Task objective: Every line of the entries that holds the word "color" is to be copied.

Dataset records:

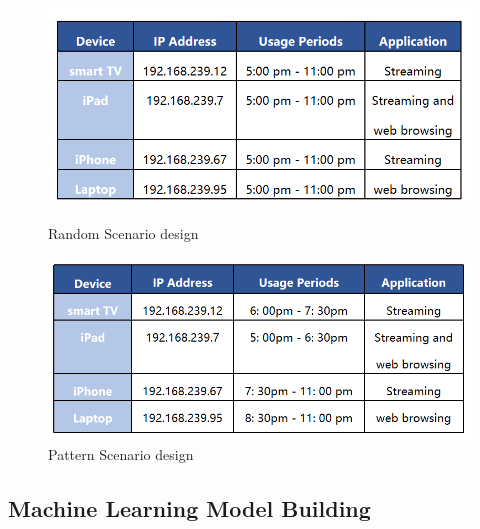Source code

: \documentclass[10pt]{article}
\begin{document}
\begin{figure}[H]
    \centering
    \begin{minipage}{0.48\linewidth}
        \includegraphics[width=\linewidth]{Random Scenario design.png}
        \caption{Random Scenario design}
        \label{fig:random-scenario}
    \end{minipage}\hfill
    \begin{minipage}{0.48\linewidth}
        \includegraphics[width=\linewidth]{Pattern Scenario design.png}
        \caption{Pattern Scenario design}
        \label{fig:pattern-scenario}
    \end{minipage}
\end{figure}


\subsection{Machine Learning Model Building}
\end{document}
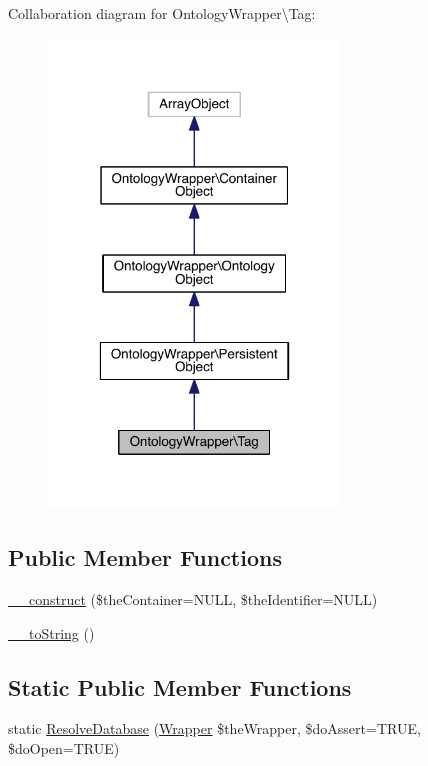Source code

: Collaboration diagram for Ontology\-Wrapper\textbackslash{}Tag\-:
\nopagebreak
\begin{figure}[H]
\begin{center}
\leavevmode
\includegraphics[width=220pt]{class_ontology_wrapper_1_1_tag__coll__graph}
\end{center}
\end{figure}
\subsection*{Public Member Functions}
\begin{DoxyCompactItemize}
\item 
\hyperlink{class_ontology_wrapper_1_1_tag_aa1e0088ed61d741f3679c3a3128007b1}{\-\_\-\-\_\-construct} (\$the\-Container=N\-U\-L\-L, \$the\-Identifier=N\-U\-L\-L)
\item 
\hyperlink{class_ontology_wrapper_1_1_tag_a38eb887959321b660131324966f16193}{\-\_\-\-\_\-to\-String} ()
\end{DoxyCompactItemize}
\subsection*{Static Public Member Functions}
\begin{DoxyCompactItemize}
\item 
static \hyperlink{class_ontology_wrapper_1_1_tag_ac072dd2cabcf5bf938547890620e0446}{Resolve\-Database} (\hyperlink{class_ontology_wrapper_1_1_wrapper}{Wrapper} \$the\-Wrapper, \$do\-Assert=T\-R\-U\-E, \$do\-Open=T\-R\-U\-E)
\end{DoxyCompactItemize}
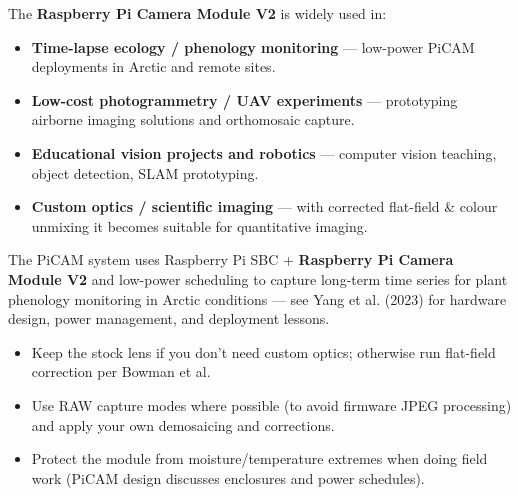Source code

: {
	The \textbf{Raspberry Pi Camera Module V2} is widely used in:
	\begin{itemize}
	\item \textbf{Time-lapse ecology / phenology monitoring} — low-power PiCAM deployments in Arctic and remote sites. \cite{Yang:2023}
	\item \textbf{Low-cost photogrammetry / UAV experiments} — prototyping airborne imaging solutions and orthomosaic capture.
	\item \textbf{Educational vision projects and robotics} — computer vision teaching, object detection, SLAM prototyping.
	\item \textbf{Custom optics / scientific imaging} — with corrected flat-field \& colour unmixing it becomes suitable for quantitative imaging. \cite{Pagnutti:2017, Bowman:2020}
	\end{itemize}
}

{
The PiCAM system uses Raspberry Pi SBC + \textbf{Raspberry Pi Camera Module V2} and low-power scheduling to capture long-term time series for plant phenology monitoring in Arctic conditions — see Yang et al. (2023) for hardware design, power management, and deployment lessons. \cite{Yang:2023}
}

{
	\begin{itemize}
	\item Keep the stock lens if you don't need custom optics; otherwise run flat-field correction per Bowman et al. \cite{Bowman:2020}
	\item Use RAW capture modes where possible (to avoid firmware JPEG processing) and apply your own demosaicing and corrections.
	\item Protect the module from moisture/temperature extremes when doing field work (PiCAM design discusses enclosures and power schedules). \cite{Yang:2023}
	\end{itemize}
}

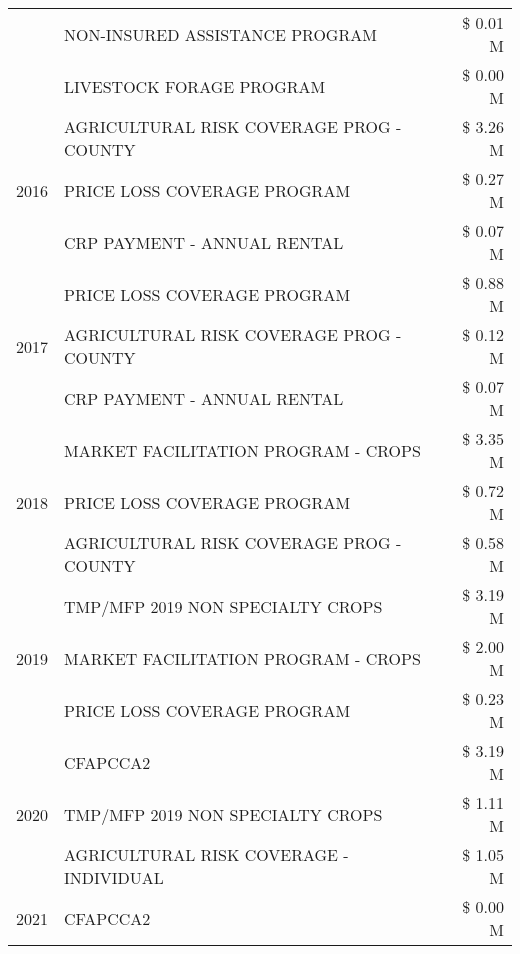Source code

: \begin{tabular}{llr}
 & NON-INSURED ASSISTANCE PROGRAM & \$ 0.01 M \\
 & LIVESTOCK FORAGE PROGRAM & \$ 0.00 M \\
\cline{1-3}
\multirow[t]{3}{*}{2016} & AGRICULTURAL RISK COVERAGE PROG - COUNTY & \$ 3.26 M \\
 & PRICE LOSS COVERAGE PROGRAM & \$ 0.27 M \\
 & CRP PAYMENT - ANNUAL RENTAL & \$ 0.07 M \\
\cline{1-3}
\multirow[t]{3}{*}{2017} & PRICE LOSS COVERAGE PROGRAM & \$ 0.88 M \\
 & AGRICULTURAL RISK COVERAGE PROG - COUNTY & \$ 0.12 M \\
 & CRP PAYMENT - ANNUAL RENTAL & \$ 0.07 M \\
\cline{1-3}
\multirow[t]{3}{*}{2018} & MARKET FACILITATION PROGRAM - CROPS & \$ 3.35 M \\
 & PRICE LOSS COVERAGE PROGRAM & \$ 0.72 M \\
 & AGRICULTURAL RISK COVERAGE PROG - COUNTY & \$ 0.58 M \\
\cline{1-3}
\multirow[t]{3}{*}{2019} & TMP/MFP 2019 NON SPECIALTY CROPS & \$ 3.19 M \\
 & MARKET FACILITATION PROGRAM - CROPS & \$ 2.00 M \\
 & PRICE LOSS COVERAGE PROGRAM & \$ 0.23 M \\
\cline{1-3}
\multirow[t]{3}{*}{2020} & CFAPCCA2 & \$ 3.19 M \\
 & TMP/MFP 2019 NON SPECIALTY CROPS & \$ 1.11 M \\
 & AGRICULTURAL RISK COVERAGE - INDIVIDUAL & \$ 1.05 M \\
\cline{1-3}
2021 & CFAPCCA2 & \$ 0.00 M \\
\cline{1-3}
\bottomrule
\end{tabular}
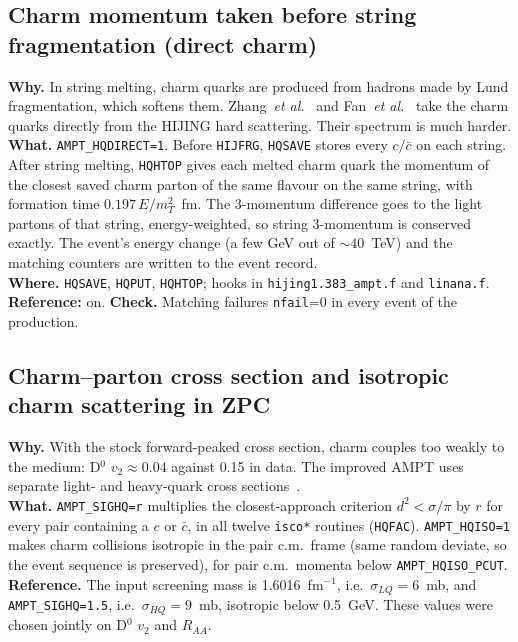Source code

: \documentclass[11pt,a4paper]{article}
\newcommand{\sw}[1]{\texttt{#1}}
\newcommand{\code}[1]{\texttt{#1}}
\begin{document}
\subsection{Charm momentum taken before string fragmentation (direct charm)}
\textbf{Why.} In string melting, charm quarks are produced from hadrons made by Lund fragmentation, which softens
them. Zhang~\emph{et al.}~\cite{zhang2023,zhang2024} and Fan~\emph{et al.}~\cite{fan2026} take the charm quarks directly
from the HIJING hard scattering. Their spectrum is much harder.\\
\textbf{What.} \sw{AMPT\_HQDIRECT=1}. Before \code{HIJFRG}, \code{HQSAVE} stores every $c/\bar c$ on each string. After
string melting, \code{HQHTOP} gives each melted charm quark the momentum of the closest saved charm parton of the same
flavour on the same string, with formation time $0.197\,E/m_T^2$~fm. The 3-momentum difference goes to the light
partons of that string, energy-weighted, so string 3-momentum is conserved exactly. The event's energy change (a few
GeV out of $\sim40$~TeV) and the matching counters are written to the event record.\\
\textbf{Where.} \code{HQSAVE}, \code{HQPUT}, \code{HQHTOP}; hooks in \code{hijing1.383\_ampt.f} and \code{linana.f}.
\textbf{Reference:} on. \textbf{Check.} Matching failures \code{nfail}=0 in every event of the production.

\subsection{Charm--parton cross section and isotropic charm scattering in ZPC}
\textbf{Why.} With the stock forward-peaked cross section, charm couples too weakly to the medium: D$^0$ $v_2\approx0.04$
against 0.15 in data. The improved AMPT uses separate light- and heavy-quark cross sections~\cite{zhang2024}.\\
\textbf{What.} \sw{AMPT\_SIGHQ=r} multiplies the closest-approach criterion $d^2<\sigma/\pi$ by $r$ for every pair
containing a $c$ or $\bar c$, in all twelve \code{isco*} routines (\code{HQFAC}). \sw{AMPT\_HQISO=1} makes charm
collisions isotropic in the pair c.m.\ frame (same random deviate, so the event sequence is preserved), for pair c.m.\
momenta below \sw{AMPT\_HQISO\_PCUT}.\\
\textbf{Reference.} The input screening mass is 1.6016~fm$^{-1}$, i.e.\ $\sigma_{LQ}=6$~mb, and \sw{AMPT\_SIGHQ=1.5},
i.e.\ $\sigma_{HQ}=9$~mb, isotropic below 0.5~GeV. These values were chosen jointly on D$^0$ $v_2$ and $R_{AA}$.
\end{document}
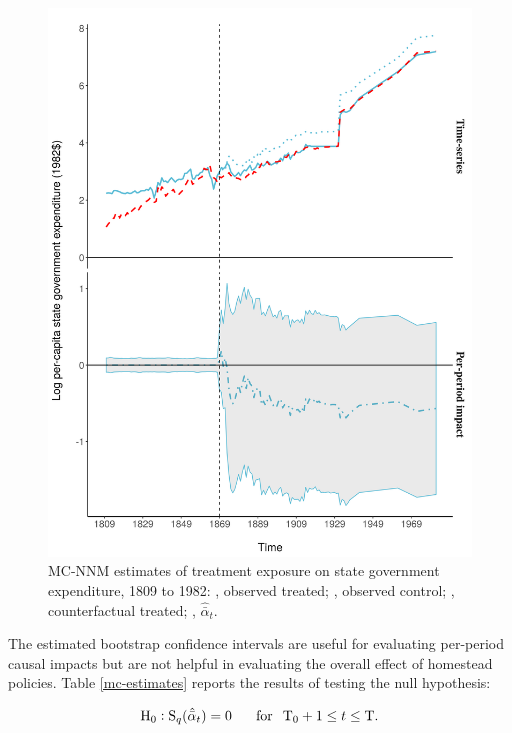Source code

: \documentclass[hidelinks,12pt]{article}
\DeclareRobustCommand\sampleline[1]{%
	\tikz\draw[#1] (0,0) (0,\the\dimexpr\fontdimen22\textfont2\relax)
	-- (2em,\the\dimexpr\fontdimen22\textfont2\relax);%
}
\begin{document}
\begin{figure}[htbp]
	\centering
	\includegraphics[width=\textwidth]{plots/mc-exp-pc.png}
	\caption{MC-NNM estimates of treatment exposure on state government expenditure, 1809 to 1982:
		{\color{Darjeeling15}{\sampleline{}}}, observed treated;
		{\color{Darjeeling11}{\sampleline{dashed}}}, observed control;
		{\color{Darjeeling15}{\sampleline{dotted}}}, counterfactual treated;
		{\color{Darjeeling15}{\sampleline{dash pattern=on .7em off .2em on .05em off .2em}}}, $\hat{\bar{\alpha}}_{t}$.\label{mc-estimates-exp-pc}} 
\end{figure}

The estimated bootstrap confidence intervals are useful for evaluating per-period causal impacts but are not helpful in evaluating the overall effect of homestead policies. Table \ref{mc-estimates} reports the results of testing the null hypothesis:

\begin{equation} \label{h0}
\text{H}_0: \text{S}_q (\hat{\bar{\alpha}}_{t}) = 0  \, \hspace{5mm} \,  \text{for} \, \hspace{2mm}  \text{T}_0 + 1 \leq t \leq \text{T}.
\end{equation}
\noindent
\end{document}
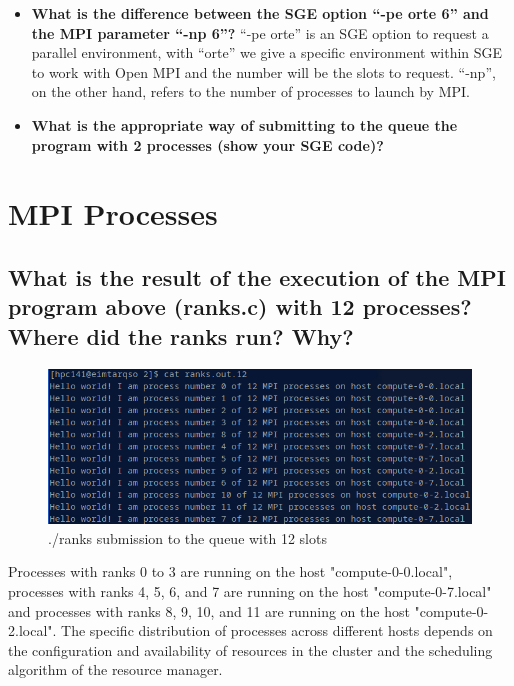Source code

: \documentclass[11pt]{article}
\begin{document}
\begin{itemize}
  \item \textbf{What is the difference between the SGE option “-pe orte 6” and the MPI parameter “-np 6”?}
  ``-pe orte'' is an SGE option to request a parallel environment, with ``orte'' we give a specific environment within SGE to work with Open MPI and the number will be the slots to request. ``-np'', on the other hand, refers to the number of processes to launch by MPI.
  \item \textbf{What is the appropriate way of submitting to the queue the program with 2 processes (show your SGE code)?}
    
\end{itemize}

\hypertarget{2}{%
\section{MPI Processes}\label{2}}

\subsection*{What is the result of the execution of the MPI program above (ranks.c) with 12 processes? Where did the ranks run? Why?}


\begin{figure}[h!]
    \centering
    \includegraphics{ranks12.png}
    \caption*{./ranks submission to the queue with 12 slots}
    \label{fig:2}
\end{figure}

Processes with ranks 0 to 3 are running on the host "compute-0-0.local", processes with ranks 4, 5, 6, and 7 are running on the host "compute-0-7.local" and processes with ranks 8, 9, 10, and 11 are running on the host "compute-0-2.local".
The specific distribution of processes across different hosts depends on the configuration and availability of resources in the cluster and the scheduling algorithm of the resource manager.
\end{document}
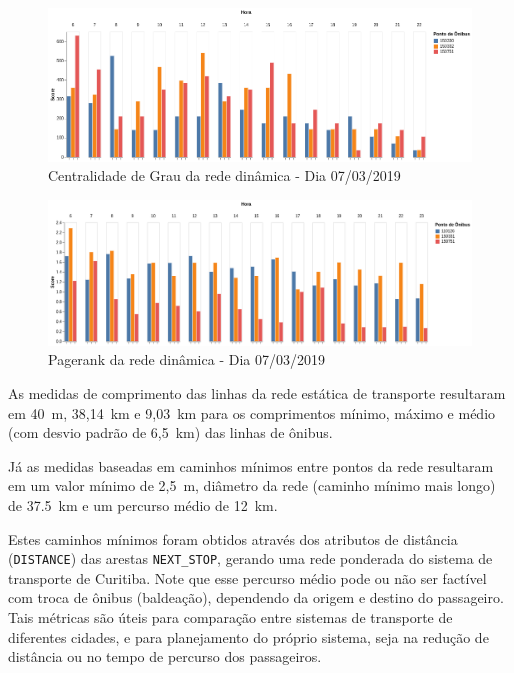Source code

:    


\begin{figure}
\centering
\includegraphics[width=.9\textwidth]{Capitulo4/img/centralidade-grau-rede-dinamica.png}
\caption{Centralidade de Grau da rede dinâmica - Dia 07/03/2019}
\label{fig:centralidade-grau-rede-dinamica}
\end{figure}



\begin{figure}
\centering
\includegraphics[width=.9\textwidth]{Capitulo4/img/pagerank-rede-dinamica.png}
\caption{Pagerank da rede dinâmica - Dia 07/03/2019}
\label{fig:pagerank-rede-dinamica}
\end{figure}


As medidas de comprimento das linhas da rede estática de transporte resultaram em 40~m, 38,14~km e 9,03~km para os comprimentos mínimo, máximo e médio (com desvio padrão de 6,5~km) das linhas de ônibus.

Já as medidas baseadas em caminhos mínimos entre pontos da rede resultaram em um valor mínimo de 2,5~m, diâmetro da rede (caminho mínimo mais longo) de 37.5~km e um percurso médio de 12~km. 

Estes caminhos mínimos foram obtidos através dos atributos de distância (\texttt{DISTANCE}) das arestas \texttt{NEXT\_STOP}, gerando uma rede ponderada do sistema de transporte de Curitiba. Note que esse percurso médio pode ou não ser factível com troca de ônibus (baldeação), dependendo da origem e destino do passageiro.
Tais métricas são úteis para comparação entre sistemas de transporte de diferentes cidades, e para planejamento do próprio sistema, seja na redução de distância ou no tempo de percurso dos passageiros.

Output of the task:
		{\color{Darjeeling15}{\sampleline{}}}, observed treated;
		{\color{Darjeeling11}{\sampleline{dashed}}}, observed control;
		{\color{Darjeeling15}{\sampleline{dotted}}}, counterfactual treated;
		{\color{Darjeeling15}{\sampleline{dash pattern=on .7em off .2em on .05em off .2em}}}, $\hat{\bar{\alpha}}_{t}$.\label{mc-estimates-exp-pc}} 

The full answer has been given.